What happens if you stick a knife into somebody’s back sufficiently deep to go thru the lungs near the heart...Stab wound.
You know there is a good chance they might die...No, not really.
Did you think it was important that you not agree with me when I said that...Say it again.
If somebody is stabbed round the lungs, good chance of a lot of bleeding...Yes after a lot of hurt.
Good chance the person will have problems breathing...Yes definitely.

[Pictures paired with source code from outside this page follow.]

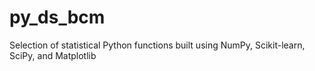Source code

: # py_ds_bcm
Selection of statistical Python functions built using NumPy, Scikit-learn, SciPy, and Matplotlib
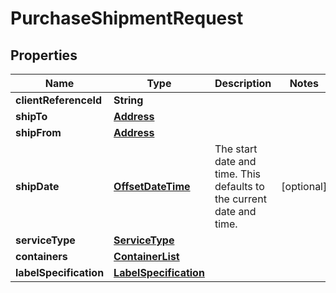 
# PurchaseShipmentRequest

## Properties
Name | Type | Description | Notes
------------ | ------------- | ------------- | -------------
**clientReferenceId** | **String** |  | 
**shipTo** | [**Address**](Address.md) |  | 
**shipFrom** | [**Address**](Address.md) |  | 
**shipDate** | [**OffsetDateTime**](OffsetDateTime.md) | The start date and time. This defaults to the current date and time. |  [optional]
**serviceType** | [**ServiceType**](ServiceType.md) |  | 
**containers** | [**ContainerList**](ContainerList.md) |  | 
**labelSpecification** | [**LabelSpecification**](LabelSpecification.md) |  | 



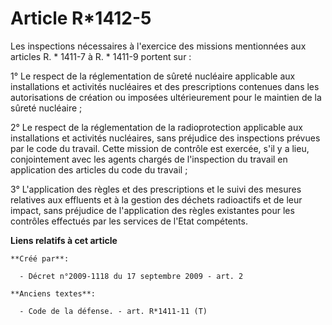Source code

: # Article R*1412-5

Les inspections nécessaires à l'exercice des missions mentionnées aux articles R. * 1411-7 à R. * 1411-9 portent sur : 

1° Le respect de la réglementation de sûreté nucléaire applicable aux installations et activités nucléaires et des
prescriptions contenues dans les autorisations de création ou imposées ultérieurement pour le maintien de la sûreté
nucléaire ; 

2° Le respect de la réglementation de la radioprotection applicable aux installations et activités nucléaires, sans préjudice
des inspections prévues par le code du travail. Cette mission de contrôle est exercée, s'il y a lieu, conjointement avec les
agents chargés de l'inspection du travail en application des articles du code du travail ; 

3° L'application des règles et des prescriptions et le suivi des mesures relatives aux effluents et à la gestion des déchets
radioactifs et de leur impact, sans préjudice de l'application des règles existantes pour les contrôles effectués par les
services de l'Etat compétents.

**Liens relatifs à cet article**

	**Créé par**:

	  - Décret n°2009-1118 du 17 septembre 2009 - art. 2

	**Anciens textes**:

	  - Code de la défense. - art. R*1411-11 (T)

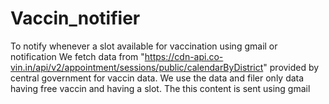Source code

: # Vaccin_notifier
To notify whenever a slot available for vaccination using gmail or notification
We fetch data from "https://cdn-api.co-vin.in/api/v2/appointment/sessions/public/calendarByDistrict" provided by central government for vaccin data.
We use the data and filer only data having free vaccin and having a slot.
The this content is sent using gmail
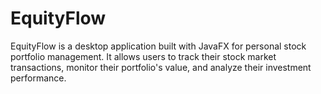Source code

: # EquityFlow
EquityFlow is a desktop application built with JavaFX for personal stock portfolio management. It allows users to track their stock market transactions, monitor their portfolio's value, and analyze their investment performance.
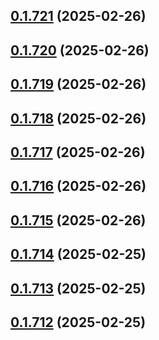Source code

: ## [0.1.721](https://github.com/binary-braids/terraform-oracle/compare/v0.1.720...v0.1.721) (2025-02-26)



## [0.1.720](https://github.com/binary-braids/terraform-oracle/compare/v0.1.719...v0.1.720) (2025-02-26)



## [0.1.719](https://github.com/binary-braids/terraform-oracle/compare/v0.1.718...v0.1.719) (2025-02-26)



## [0.1.718](https://github.com/binary-braids/terraform-oracle/compare/v0.1.717...v0.1.718) (2025-02-26)



## [0.1.717](https://github.com/binary-braids/terraform-oracle/compare/v0.1.716...v0.1.717) (2025-02-26)



## [0.1.716](https://github.com/binary-braids/terraform-oracle/compare/v0.1.715...v0.1.716) (2025-02-26)



## [0.1.715](https://github.com/binary-braids/terraform-oracle/compare/v0.1.714...v0.1.715) (2025-02-26)



## [0.1.714](https://github.com/binary-braids/terraform-oracle/compare/v0.1.713...v0.1.714) (2025-02-25)



## [0.1.713](https://github.com/binary-braids/terraform-oracle/compare/v0.1.712...v0.1.713) (2025-02-25)



## [0.1.712](https://github.com/binary-braids/terraform-oracle/compare/v0.1.711...v0.1.712) (2025-02-25)



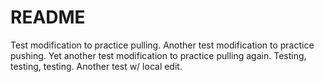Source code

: # README #
Test modification to practice pulling.
Another test modification to practice pushing.
Yet another test modification to practice pulling again.
Testing, testing, testing.
Another test w/ local edit.
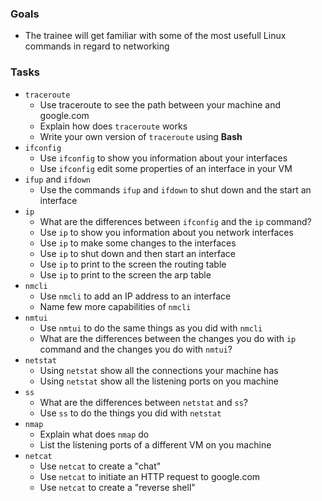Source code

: 
### Goals
- The trainee will get familiar with some of the most usefull Linux commands in regard to networking

### Tasks
- `traceroute`
  - Use traceroute to see the path between your machine and google.com
  - Explain how does `traceroute` works
  - Write your own version of `traceroute` using **Bash**
- `ifconfig`
  - Use `ifconfig` to show you information about your interfaces
  - Use `ifconfig` edit some properties of an interface in your VM
- `ifup` and `ifdown`
  - Use the commands `ifup` and `ifdown` to shut down and the start an interface
- `ip`
  - What are the differences between `ifconfig` and the `ip` command?
  - Use `ip` to show you information about you network interfaces
  - Use `ip` to make some changes to the interfaces
  - Use `ip` to shut down and then start an interface
  - Use `ip` to print to the screen the routing table
  - Use `ip` to print to the screen the arp table
- `nmcli`
  - Use `nmcli` to add an IP address to an interface
  - Name few more capabilities of `nmcli`
- `nmtui`
  - Use `nmtui` to do the same things as you did with `nmcli`
  - What are the differences between the changes you do with `ip` command and the changes you do with `nmtui`?
- `netstat`
  - Using `netstat` show all the connections your machine has
  - Using `netstat` show all the listening ports on you machine
- `ss`
  - What are the differences between `netstat` and `ss`?
  - Use `ss` to do the things you did with `netstat`
- `nmap`
  - Explain what does `nmap` do
  - List the listening ports of a different VM on you machine
- `netcat`
  - Use `netcat` to create a "chat"
  - Use `netcat` to initiate an HTTP request to google.com
  - Use `netcat` to create a "reverse shell"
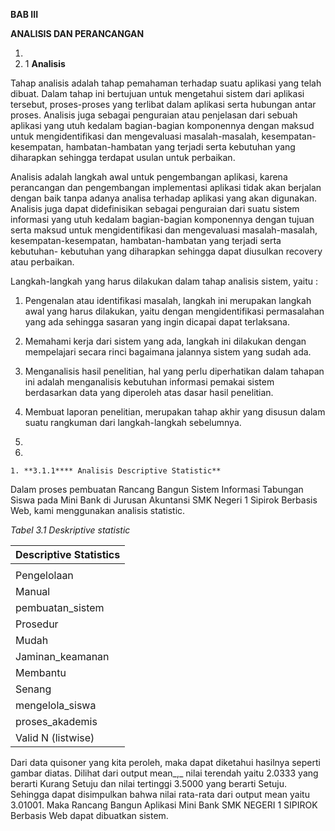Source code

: **BAB III**

**ANALISIS DAN PERANCANGAN**

1.
  1. 1 **Analisis**

Tahap analisis adalah tahap pemahaman terhadap suatu aplikasi yang telah dibuat. Dalam tahap ini bertujuan untuk mengetahui sistem dari aplikasi tersebut, proses-proses yang terlibat dalam aplikasi serta hubungan antar proses. Analisis juga sebagai penguraian atau penjelasan dari sebuah aplikasi yang utuh kedalam bagian-bagian komponennya dengan maksud untuk mengidentifikasi dan mengevaluasi masalah-masalah, kesempatan-kesempatan, hambatan-hambatan yang terjadi serta kebutuhan yang diharapkan sehingga terdapat usulan untuk perbaikan.

Analisis adalah langkah awal untuk pengembangan aplikasi, karena perancangan dan pengembangan implementasi aplikasi tidak akan berjalan dengan baik tanpa adanya analisa terhadap aplikasi yang akan digunakan. Analisis juga dapat didefinisikan sebagai penguraian dari suatu sistem informasi yang utuh kedalam bagian-bagian komponennya dengan tujuan serta maksud untuk mengidentifikasi dan mengevaluasi masalah-masalah, kesempatan-kesempatan, hambatan-hambatan yang terjadi serta kebutuhan- kebutuhan yang diharapkan sehingga dapat diusulkan recovery atau perbaikan.

Langkah-langkah yang harus dilakukan dalam tahap analisis sistem, yaitu :

1. Pengenalan atau identifikasi masalah, langkah ini merupakan langkah awal yang harus dilakukan, yaitu dengan mengidentifikasi permasalahan yang ada sehingga sasaran yang ingin dicapai dapat terlaksana.
2. Memahami kerja dari sistem yang ada, langkah ini dilakukan dengan mempelajari secara rinci bagaimana jalannya sistem yang sudah ada.
3. Menganalisis hasil penelitian, hal yang perlu diperhatikan dalam tahapan ini adalah menganalisis kebutuhan informasi pemakai sistem berdasarkan data yang diperoleh atas dasar hasil penelitian.
4. Membuat laporan penelitian, merupakan tahap akhir yang disusun dalam suatu rangkuman dari langkah-langkah sebelumnya.



1.
  1.
    1. **3.1.1**** Analisis Descriptive Statistic**

Dalam proses pembuatan Rancang Bangun Sistem Informasi Tabungan Siswa pada Mini Bank di Jurusan Akuntansi SMK Negeri 1 Sipirok Berbasis Web, kami menggunakan analisis statistic.

_Tabel 3.1 Deskriptive statistic_

| **Descriptive Statistics** |
| --- |
|   | N | Minimum | Maximum | Mean | Std. Deviation |
| Pengelolaan | 30 | 1.00 | 4.00 | 2.1000 | .66176 |
| Manual | 30 | 1.00 | 4.00 | 2.0333 | .66868 |
| pembuatan\_sistem | 30 | 1.00 | 4.00 | 3.1667 | .59209 |
| Prosedur | 30 | 1.00 | 4.00 | 3.3000 | .70221 |
| Mudah | 30 | 1.00 | 4.00 | 3.0667 | .58329 |
| Jaminan\_keamanan | 30 | 1.00 | 4.00 | 3.2667 | .63968 |
| Membantu | 30 | 1.00 | 4.00 | 3.4333 | .67891 |
| Senang | 30 | 1.00 | 4.00 | 3.5000 | .68229 |
| mengelola\_siswa | 30 | 1.00 | 4.00 | 3.0667 | .78492 |
| proses\_akademis | 30 | 1.00 | 4.00 | 3.1667 | .74664 |
| Valid N (listwise) | 30 |   |   |   |   |

Dari data quisoner yang kita peroleh, maka dapat diketahui hasilnya seperti gambar diatas. Dilihat dari output mean_,_ nilai terendah yaitu 2.0333 yang berarti Kurang Setuju dan nilai tertinggi 3.5000 yang berarti Setuju. Sehingga dapat disimpulkan bahwa nilai rata-rata dari output mean yaitu 3.01001. Maka Rancang Bangun Aplikasi Mini Bank SMK NEGERI 1 SIPIROK Berbasis Web dapat dibuatkan sistem.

And really because of where you’ve grown up you’ve always known that since you wr much younger than that...No.
What happens if a knife goes into the heart...Dead.
Cos your body cant operate if there is injury round that area...Yeah youd die.
[27] This is an altogether too flimsy a basis for the suggestion that the appellant may have been so de-sensitised to the effects of violence that he was unconscious of the likely result of stabbing someone as he did. That suggestion can rely only upon the answers which have been italicised. It is seriously weakened by his admission that he knows that there is a good chance of a lot of bleeding and “definitely” breathing problems if someone were to be stabbed around the lungs near the heart.
[28] The Judge does not appear in his ruling to have considered the possibility that the evidence of Dr Chaplow might be admissible in relation to the issue of murderous intent, but if he had done so the only conclusion to which he could properly have come was that the evidence should not be admitted.
Result
[29] The appeal is accordingly dismissed.